Sesungguhnya saya sudah mengenal dan pernah berinteraksi dengan Buya sejak tiga puluh tahun lalu. Buya datang ke Makassar (namanya waktu itu masih Ujung Pandang) bersama dengan Dr. Amien Rais. Keduanya datang menjelang pemilihan umum 1992, memberikan ceramah di hadapan pengurus Muhammadiyah dan Angkatan Muda Muhammadiyah Sulawesi Selatan. Kala masih kelas dua SMA atau tepatnya tahun 1992. Saat itu saya bekerja sebagai staf Kantor Pimpinan Wilayah Muhammadiyah Sulawesi Selatan. Saya bertugas menyiapkan dan mengantarkan konsumsi kepada keduanya.

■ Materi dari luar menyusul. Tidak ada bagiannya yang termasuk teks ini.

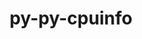 ---
title: "py-py-cpuinfo"
layout: cache
categories: [package, develop]
meta: {"compilers": ["none"], "num_specs": 75, "num_specs_by_stack": {"e4s": 3, "root": 75}, "oss": ["ubuntu22.04"], "platforms": ["linux"], "stacks": ["e4s", "root"], "targets": ["x86_64_v3"], "versions": ["9.0.0"]}
spec_details: [{"compiler": "none", "hash": "2tqbn563ei7kdzmlpdyr5k4dtmnyacsy", "os": "ubuntu22.04", "platform": "linux", "size": "-", "stacks": ["root"], "target": "x86_64_v3", "variants": ["build_system=python_pip"], "versions": ["9.0.0"]}, {"compiler": "none", "hash": "2tsyaorw5dm2n4fydeo77y6ghkzxsoqr", "os": "ubuntu22.04", "platform": "linux", "size": "-", "stacks": ["root"], "target": "x86_64_v3", "variants": ["build_system=python_pip"], "versions": ["9.0.0"]}, {"compiler": "none", "hash": "2u6jdzwbvnhtff4zokoiusnolwrgtsac", "os": "ubuntu22.04", "platform": "linux", "size": "-", "stacks": ["root"], "target": "x86_64_v3", "variants": ["build_system=python_pip"], "versions": ["9.0.0"]}, {"compiler": "none", "hash": "33ewqwelcq3hnkdc3ir4ehqum4mmjz6o", "os": "ubuntu22.04", "platform": "linux", "size": "-", "stacks": ["root"], "target": "x86_64_v3", "variants": ["build_system=python_pip"], "versions": ["9.0.0"]}, {"compiler": "none", "hash": "3il5imytwkz5eqk77jtjktnqz43goayw", "os": "ubuntu22.04", "platform": "linux", "size": "-", "stacks": ["root"], "target": "x86_64_v3", "variants": ["build_system=python_pip"], "versions": ["9.0.0"]}, {"compiler": "none", "hash": "3kbfhn7sbogabfffr2k3hzkg7fyejagr", "os": "ubuntu22.04", "platform": "linux", "size": "-", "stacks": ["root"], "target": "x86_64_v3", "variants": ["build_system=python_pip"], "versions": ["9.0.0"]}, {"compiler": "none", "hash": "3xufe2mis5wiixlttgqxs7sffe7747z2", "os": "ubuntu22.04", "platform": "linux", "size": "-", "stacks": ["root"], "target": "x86_64_v3", "variants": ["build_system=python_pip"], "versions": ["9.0.0"]}, {"compiler": "none", "hash": "47hc6bhtyy27h6vnwb3najfdinb3l2pm", "os": "ubuntu22.04", "platform": "linux", "size": "-", "stacks": ["root"], "target": "x86_64_v3", "variants": ["build_system=python_pip"], "versions": ["9.0.0"]}, {"compiler": "none", "hash": "5cwjh4fwo4dprqzfmccy7d52ucyfl2nw", "os": "ubuntu22.04", "platform": "linux", "size": "-", "stacks": ["root"], "target": "x86_64_v3", "variants": ["build_system=python_pip"], "versions": ["9.0.0"]}, {"compiler": "none", "hash": "5nqmgkytwgtytjzpeivpdk3lwphnnzgw", "os": "ubuntu22.04", "platform": "linux", "size": "-", "stacks": ["root"], "target": "x86_64_v3", "variants": ["build_system=python_pip"], "versions": ["9.0.0"]}, {"compiler": "none", "hash": "5q4hnx2kprkpjoxouhlpjxqw24idge6h", "os": "ubuntu22.04", "platform": "linux", "size": "-", "stacks": ["e4s", "root"], "target": "x86_64_v3", "variants": ["build_system=python_pip"], "versions": ["9.0.0"]}, {"compiler": "none", "hash": "5v6unzd2unjwmuimwelzn7kosxnudgt2", "os": "ubuntu22.04", "platform": "linux", "size": "-", "stacks": ["root"], "target": "x86_64_v3", "variants": ["build_system=python_pip"], "versions": ["9.0.0"]}, {"compiler": "none", "hash": "7k5d3dbwzfjajrynb7kpqbza5dlymkuc", "os": "ubuntu22.04", "platform": "linux", "size": "-", "stacks": ["root"], "target": "x86_64_v3", "variants": ["build_system=python_pip"], "versions": ["9.0.0"]}, {"compiler": "none", "hash": "7r3vnuvynyklnxei6ia36okynebywhh4", "os": "ubuntu22.04", "platform": "linux", "size": "-", "stacks": ["root"], "target": "x86_64_v3", "variants": ["build_system=python_pip"], "versions": ["9.0.0"]}, {"compiler": "none", "hash": "aaqqgijows2xikkp4xdeqlcnxaxugwia", "os": "ubuntu22.04", "platform": "linux", "size": "-", "stacks": ["root"], "target": "x86_64_v3", "variants": ["build_system=python_pip"], "versions": ["9.0.0"]}, {"compiler": "none", "hash": "amveewxjzcsyhplztudfhxp7u43fnv2p", "os": "ubuntu22.04", "platform": "linux", "size": "-", "stacks": ["root"], "target": "x86_64_v3", "variants": ["build_system=python_pip"], "versions": ["9.0.0"]}, {"compiler": "none", "hash": "b3xtuadogt5o2mwggullm3rtp5lfoy4e", "os": "ubuntu22.04", "platform": "linux", "size": "-", "stacks": ["root"], "target": "x86_64_v3", "variants": ["build_system=python_pip"], "versions": ["9.0.0"]}, {"compiler": "none", "hash": "b7letdltxprrbwu6fiopr3taedzuginl", "os": "ubuntu22.04", "platform": "linux", "size": "-", "stacks": ["root"], "target": "x86_64_v3", "variants": ["build_system=python_pip"], "versions": ["9.0.0"]}, {"compiler": "none", "hash": "brlv6wt5uj52owovquqnw7elsarz3zs4", "os": "ubuntu22.04", "platform": "linux", "size": "-", "stacks": ["root"], "target": "x86_64_v3", "variants": ["build_system=python_pip"], "versions": ["9.0.0"]}, {"compiler": "none", "hash": "btree5qwwmlxshqfm3gx3y3r4f4c224r", "os": "ubuntu22.04", "platform": "linux", "size": "-", "stacks": ["root"], "target": "x86_64_v3", "variants": ["build_system=python_pip"], "versions": ["9.0.0"]}, {"compiler": "none", "hash": "butoccpyy42dms3hin5mj7a4kjx5a4uo", "os": "ubuntu22.04", "platform": "linux", "size": "-", "stacks": ["root"], "target": "x86_64_v3", "variants": ["build_system=python_pip"], "versions": ["9.0.0"]}, {"compiler": "none", "hash": "ckrmknbeokjsuehjubutxhica4pdi634", "os": "ubuntu22.04", "platform": "linux", "size": "-", "stacks": ["root"], "target": "x86_64_v3", "variants": ["build_system=python_pip"], "versions": ["9.0.0"]}, {"compiler": "none", "hash": "dga2sq7ql44hxdzedmr4ljuh7p7aqycs", "os": "ubuntu22.04", "platform": "linux", "size": "-", "stacks": ["root"], "target": "x86_64_v3", "variants": ["build_system=python_pip"], "versions": ["9.0.0"]}, {"compiler": "none", "hash": "dp346n7bqx5d54ejgngyn5pemobxlbbg", "os": "ubuntu22.04", "platform": "linux", "size": "-", "stacks": ["root"], "target": "x86_64_v3", "variants": ["build_system=python_pip"], "versions": ["9.0.0"]}, {"compiler": "none", "hash": "dsaukzyiw2wg43r4mfgrqnvnuqdopwwg", "os": "ubuntu22.04", "platform": "linux", "size": "-", "stacks": ["root"], "target": "x86_64_v3", "variants": ["build_system=python_pip"], "versions": ["9.0.0"]}, {"compiler": "none", "hash": "ea6bixqk7vywizybog2l77n77ubefo65", "os": "ubuntu22.04", "platform": "linux", "size": "-", "stacks": ["root"], "target": "x86_64_v3", "variants": ["build_system=python_pip"], "versions": ["9.0.0"]}, {"compiler": "none", "hash": "eewtiqm4uccrdn6whgcrnspngdg56g2e", "os": "ubuntu22.04", "platform": "linux", "size": "-", "stacks": ["root"], "target": "x86_64_v3", "variants": ["build_system=python_pip"], "versions": ["9.0.0"]}, {"compiler": "none", "hash": "ei6cdyxk4g3l4tsu56rvv64sy3rwf6bf", "os": "ubuntu22.04", "platform": "linux", "size": "-", "stacks": ["root"], "target": "x86_64_v3", "variants": ["build_system=python_pip"], "versions": ["9.0.0"]}, {"compiler": "none", "hash": "emlsygeuqtx4kvicpsernppbyhihaoqi", "os": "ubuntu22.04", "platform": "linux", "size": "-", "stacks": ["e4s", "root"], "target": "x86_64_v3", "variants": ["build_system=python_pip"], "versions": ["9.0.0"]}, {"compiler": "none", "hash": "fhmgdb7r32dkssttzxqgrlylhu7fvrmg", "os": "ubuntu22.04", "platform": "linux", "size": "-", "stacks": ["root"], "target": "x86_64_v3", "variants": ["build_system=python_pip"], "versions": ["9.0.0"]}, {"compiler": "none", "hash": "frnqojscem6p2fl2kwfbspku3dypc3ub", "os": "ubuntu22.04", "platform": "linux", "size": "-", "stacks": ["root"], "target": "x86_64_v3", "variants": ["build_system=python_pip"], "versions": ["9.0.0"]}, {"compiler": "none", "hash": "furwmmhxylrnmu4ujs5rxehdknog4cny", "os": "ubuntu22.04", "platform": "linux", "size": "-", "stacks": ["root"], "target": "x86_64_v3", "variants": ["build_system=python_pip"], "versions": ["9.0.0"]}, {"compiler": "none", "hash": "h56ydu2w35wthegdgho6wg7ap7mfmgh3", "os": "ubuntu22.04", "platform": "linux", "size": "-", "stacks": ["root"], "target": "x86_64_v3", "variants": ["build_system=python_pip"], "versions": ["9.0.0"]}, {"compiler": "none", "hash": "havj4goc577kx6ioddyebn7ajsrp66eh", "os": "ubuntu22.04", "platform": "linux", "size": "-", "stacks": ["root"], "target": "x86_64_v3", "variants": ["build_system=python_pip"], "versions": ["9.0.0"]}, {"compiler": "none", "hash": "hbdcmwtbyojdtjvcpvfji5paa4vk64jw", "os": "ubuntu22.04", "platform": "linux", "size": "-", "stacks": ["root"], "target": "x86_64_v3", "variants": ["build_system=python_pip"], "versions": ["9.0.0"]}, {"compiler": "none", "hash": "itkgu5heilvqaezfgkcv2icoegsa26w5", "os": "ubuntu22.04", "platform": "linux", "size": "-", "stacks": ["root"], "target": "x86_64_v3", "variants": ["build_system=python_pip"], "versions": ["9.0.0"]}, {"compiler": "none", "hash": "ldt6xaq5i2khxcyeldmlqwa3vb37pijj", "os": "ubuntu22.04", "platform": "linux", "size": "-", "stacks": ["root"], "target": "x86_64_v3", "variants": ["build_system=python_pip"], "versions": ["9.0.0"]}, {"compiler": "none", "hash": "m7m4ucut66mqpgljf7unztpifwpyrqc6", "os": "ubuntu22.04", "platform": "linux", "size": "-", "stacks": ["root"], "target": "x86_64_v3", "variants": ["build_system=python_pip"], "versions": ["9.0.0"]}, {"compiler": "none", "hash": "mle3scubvlatw567c5ggabk7ib67yjnc", "os": "ubuntu22.04", "platform": "linux", "size": "-", "stacks": ["root"], "target": "x86_64_v3", "variants": ["build_system=python_pip"], "versions": ["9.0.0"]}, {"compiler": "none", "hash": "nll4fgeacex5k3m4cbdoezvxe6natdvm", "os": "ubuntu22.04", "platform": "linux", "size": "-", "stacks": ["root"], "target": "x86_64_v3", "variants": ["build_system=python_pip"], "versions": ["9.0.0"]}, {"compiler": "none", "hash": "odqnbiinlo5bbszc4atnhkyw7xedfqvz", "os": "ubuntu22.04", "platform": "linux", "size": "-", "stacks": ["root"], "target": "x86_64_v3", "variants": ["build_system=python_pip"], "versions": ["9.0.0"]}, {"compiler": "none", "hash": "oe26xifarhbmbsrorozsgkmxxupxsh5t", "os": "ubuntu22.04", "platform": "linux", "size": "-", "stacks": ["root"], "target": "x86_64_v3", "variants": ["build_system=python_pip"], "versions": ["9.0.0"]}, {"compiler": "none", "hash": "psockxkju3asjw4i5kd5g7xjjxllt54n", "os": "ubuntu22.04", "platform": "linux", "size": "-", "stacks": ["root"], "target": "x86_64_v3", "variants": ["build_system=python_pip"], "versions": ["9.0.0"]}, {"compiler": "none", "hash": "qgcxdbfomiielzu2bif5hdlm7uyua3pu", "os": "ubuntu22.04", "platform": "linux", "size": "-", "stacks": ["root"], "target": "x86_64_v3", "variants": ["build_system=python_pip"], "versions": ["9.0.0"]}, {"compiler": "none", "hash": "qmmfc2pt3tfntdljezvcdlqw3d54ppnh", "os": "ubuntu22.04", "platform": "linux", "size": "-", "stacks": ["root"], "target": "x86_64_v3", "variants": ["build_system=python_pip"], "versions": ["9.0.0"]}, {"compiler": "none", "hash": "qro3tudjn7vh4y6ah623paiabzohu3zl", "os": "ubuntu22.04", "platform": "linux", "size": "-", "stacks": ["e4s", "root"], "target": "x86_64_v3", "variants": ["build_system=python_pip"], "versions": ["9.0.0"]}, {"compiler": "none", "hash": "r3cjfq5v2jmlftj2mmkr4en52cunmkfq", "os": "ubuntu22.04", "platform": "linux", "size": "-", "stacks": ["root"], "target": "x86_64_v3", "variants": ["build_system=python_pip"], "versions": ["9.0.0"]}, {"compiler": "none", "hash": "rhqs7elpwo3dftykhwtb4xy4zbnxs6x4", "os": "ubuntu22.04", "platform": "linux", "size": "-", "stacks": ["root"], "target": "x86_64_v3", "variants": ["build_system=python_pip"], "versions": ["9.0.0"]}, {"compiler": "none", "hash": "rn6jhbishhfkznxhq24xnjvrnxxf2xnr", "os": "ubuntu22.04", "platform": "linux", "size": "-", "stacks": ["root"], "target": "x86_64_v3", "variants": ["build_system=python_pip"], "versions": ["9.0.0"]}, {"compiler": "none", "hash": "rwoju2qduqdgjuar4q6jiuaz7tzhdhxk", "os": "ubuntu22.04", "platform": "linux", "size": "-", "stacks": ["root"], "target": "x86_64_v3", "variants": ["build_system=python_pip"], "versions": ["9.0.0"]}, {"compiler": "none", "hash": "t6ocepyn3j5qafo6hxezbzsbpzt5p4zh", "os": "ubuntu22.04", "platform": "linux", "size": "-", "stacks": ["root"], "target": "x86_64_v3", "variants": ["build_system=python_pip"], "versions": ["9.0.0"]}, {"compiler": "none", "hash": "thv6qd5ujba47julpgn5xpwpwlnjrbl5", "os": "ubuntu22.04", "platform": "linux", "size": "-", "stacks": ["root"], "target": "x86_64_v3", "variants": ["build_system=python_pip"], "versions": ["9.0.0"]}, {"compiler": "none", "hash": "trj436nhievufldndmuvukgv2ttmg5a7", "os": "ubuntu22.04", "platform": "linux", "size": "-", "stacks": ["root"], "target": "x86_64_v3", "variants": ["build_system=python_pip"], "versions": ["9.0.0"]}, {"compiler": "none", "hash": "twjuyvkx3y4or4x4t43fpwqv3po7d6dn", "os": "ubuntu22.04", "platform": "linux", "size": "-", "stacks": ["root"], "target": "x86_64_v3", "variants": ["build_system=python_pip"], "versions": ["9.0.0"]}, {"compiler": "none", "hash": "u2aesagvr76bbrtwkroqmck36dqyiphj", "os": "ubuntu22.04", "platform": "linux", "size": "-", "stacks": ["root"], "target": "x86_64_v3", "variants": ["build_system=python_pip"], "versions": ["9.0.0"]}, {"compiler": "none", "hash": "uadjjf2olx67bbq42q5untbpzmugdnqn", "os": "ubuntu22.04", "platform": "linux", "size": "-", "stacks": ["root"], "target": "x86_64_v3", "variants": ["build_system=python_pip"], "versions": ["9.0.0"]}, {"compiler": "none", "hash": "ub23ivlslaudyxvkpvq765bodsphcneo", "os": "ubuntu22.04", "platform": "linux", "size": "-", "stacks": ["root"], "target": "x86_64_v3", "variants": ["build_system=python_pip"], "versions": ["9.0.0"]}, {"compiler": "none", "hash": "ul3nz42mvqopnogbz6r5wfqjpqkyrgkg", "os": "ubuntu22.04", "platform": "linux", "size": "-", "stacks": ["root"], "target": "x86_64_v3", "variants": ["build_system=python_pip"], "versions": ["9.0.0"]}, {"compiler": "none", "hash": "vmnbuxdjxwg6iesqv7cc252ibourco7r", "os": "ubuntu22.04", "platform": "linux", "size": "-", "stacks": ["root"], "target": "x86_64_v3", "variants": ["build_system=python_pip"], "versions": ["9.0.0"]}, {"compiler": "none", "hash": "wmuo7qr47mreilldjvj7syb3rjyu6csb", "os": "ubuntu22.04", "platform": "linux", "size": "-", "stacks": ["root"], "target": "x86_64_v3", "variants": ["build_system=python_pip"], "versions": ["9.0.0"]}, {"compiler": "none", "hash": "wrh4kokihbvmdjduehphstup72mhirln", "os": "ubuntu22.04", "platform": "linux", "size": "-", "stacks": ["root"], "target": "x86_64_v3", "variants": ["build_system=python_pip"], "versions": ["9.0.0"]}, {"compiler": "none", "hash": "wxunk6rxptrkcouroj3bpdjij3q57krx", "os": "ubuntu22.04", "platform": "linux", "size": "-", "stacks": ["root"], "target": "x86_64_v3", "variants": ["build_system=python_pip"], "versions": ["9.0.0"]}, {"compiler": "none", "hash": "xrt2e4kckrgbouffijwptldo7tzge2wh", "os": "ubuntu22.04", "platform": "linux", "size": "-", "stacks": ["root"], "target": "x86_64_v3", "variants": ["build_system=python_pip"], "versions": ["9.0.0"]}, {"compiler": "none", "hash": "xvjydmz4n2f5u7gl2zgutz3rm7mx7pe4", "os": "ubuntu22.04", "platform": "linux", "size": "-", "stacks": ["root"], "target": "x86_64_v3", "variants": ["build_system=python_pip"], "versions": ["9.0.0"]}, {"compiler": "none", "hash": "xy2hfephxftg7a3jw3eluq6mrrfbiu2h", "os": "ubuntu22.04", "platform": "linux", "size": "-", "stacks": ["root"], "target": "x86_64_v3", "variants": ["build_system=python_pip"], "versions": ["9.0.0"]}, {"compiler": "none", "hash": "yayhq5pbgibcl2s55caigaamaoba5rvo", "os": "ubuntu22.04", "platform": "linux", "size": "-", "stacks": ["root"], "target": "x86_64_v3", "variants": ["build_system=python_pip"], "versions": ["9.0.0"]}, {"compiler": "none", "hash": "yhzaobnhhjds5m3clrtcvowotikspjdc", "os": "ubuntu22.04", "platform": "linux", "size": "-", "stacks": ["root"], "target": "x86_64_v3", "variants": ["build_system=python_pip"], "versions": ["9.0.0"]}, {"compiler": "none", "hash": "yioborcuwakumbfhkmfyuj473xa2mo5w", "os": "ubuntu22.04", "platform": "linux", "size": "-", "stacks": ["root"], "target": "x86_64_v3", "variants": ["build_system=python_pip"], "versions": ["9.0.0"]}, {"compiler": "none", "hash": "ytwfp7btbmohhrk24h2ecmr6kcqm674l", "os": "ubuntu22.04", "platform": "linux", "size": "-", "stacks": ["root"], "target": "x86_64_v3", "variants": ["build_system=python_pip"], "versions": ["9.0.0"]}, {"compiler": "none", "hash": "ywpfabzy7hkyscdy2efzaoy3eiadbn52", "os": "ubuntu22.04", "platform": "linux", "size": "-", "stacks": ["root"], "target": "x86_64_v3", "variants": ["build_system=python_pip"], "versions": ["9.0.0"]}, {"compiler": "none", "hash": "zcqjn2ld3rrbjiy3avitjfkmnryqjban", "os": "ubuntu22.04", "platform": "linux", "size": "-", "stacks": ["root"], "target": "x86_64_v3", "variants": ["build_system=python_pip"], "versions": ["9.0.0"]}, {"compiler": "none", "hash": "ziwiqtrzxzeacf3dot2ay7lym6nbem55", "os": "ubuntu22.04", "platform": "linux", "size": "-", "stacks": ["root"], "target": "x86_64_v3", "variants": ["build_system=python_pip"], "versions": ["9.0.0"]}, {"compiler": "none", "hash": "zr3amtmsr32jbpfijtawb3d265plwqor", "os": "ubuntu22.04", "platform": "linux", "size": "-", "stacks": ["root"], "target": "x86_64_v3", "variants": ["build_system=python_pip"], "versions": ["9.0.0"]}, {"compiler": "none", "hash": "zs2y3yclszjrewcuj4benyslaidxu35b", "os": "ubuntu22.04", "platform": "linux", "size": "-", "stacks": ["root"], "target": "x86_64_v3", "variants": ["build_system=python_pip"], "versions": ["9.0.0"]}, {"compiler": "none", "hash": "zsvokfctfuz3vi5jrk6khh2ljp5n3qzj", "os": "ubuntu22.04", "platform": "linux", "size": "-", "stacks": ["root"], "target": "x86_64_v3", "variants": ["build_system=python_pip"], "versions": ["9.0.0"]}]
---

Ketika saya bertugas sebagai reporter magang pada majalah Suara Muhammadiyah tahun 1998, saya sempat dua kali mewawancarai Buya. Pertama saat acara apel nasional Angkatan Muda Muhammadiyah di Stasion Mandala Krida dan yang kedua saat Sidang Tanwir Muhammadiyah di Semarang. Ketika Buya menjadi Ketua Pimpinan Pusat Muhammadiyah, pun beberapa kali saya mendampingi beliau saat menghadiri kegiatan di Makassar, termasuk menjelang Sidang Tanwir tahun 2003. Sehingga sedikit-banyaknya, saya punya kesan yang sangat positif terhadap beliau.
Bahwa memang terdapat perbedaan pendapat di kalangan umat Islam terhadap pernyataan-pernyataan beliau melalui media massa, adalah satu hal yang harus diterima dengan pandangan yang jernih. Melihat dari sudut pandang yang luas dan terbuka. Dimana dalam konteks mempersatukan seluruh elemen masyarakat yang beraneka warga dan menjaga keutuhan bangsa, pun adalah merupakan bagian penting dalam menegakkan dan menjunjung tinggi marwah Islam di bumi pertiwi ini. Sebab sejarah berdirinya negara ini sememangnya adalah perjuangan bersama seluruh elemen bangsa.
Terhadap berdirinya tiga komunitas intelektual muda Muhammadiyah tersebut di atas, pun pernah disinggung dalam sebuah forum di Makassar. Buya antara lain menjawab bahwa dia berusaha untuk membina kader Muhammadiyah yang bisa ikut menjadi pemimpin masa depan yang bisa diterima semua pihak. Katanya lagi, lembaga tersebut diisi oleh kader-kader Muhammadiyah yang saat itu berada di luar struktur, yang memiliki potensi pemikiran kebangsaan dan wawasan yang luas. Sehingga perlu dibuatkan wadah yang dapat menjadi ruang kelas untuk mengasah potensi tersebut, dan tidak lari kemana-mana. Wallahu’am.
Wollongong, 29 Mei 2022
Penulis adalah Ketua Pimpinan Ranting Istimewa Muhammadiyah New South Wales Australia / Dosen Komunikasi Politik Universitas Islam Negeri Alauddin Makassar (saat ini dengan status cuti diluar tanggungan negara).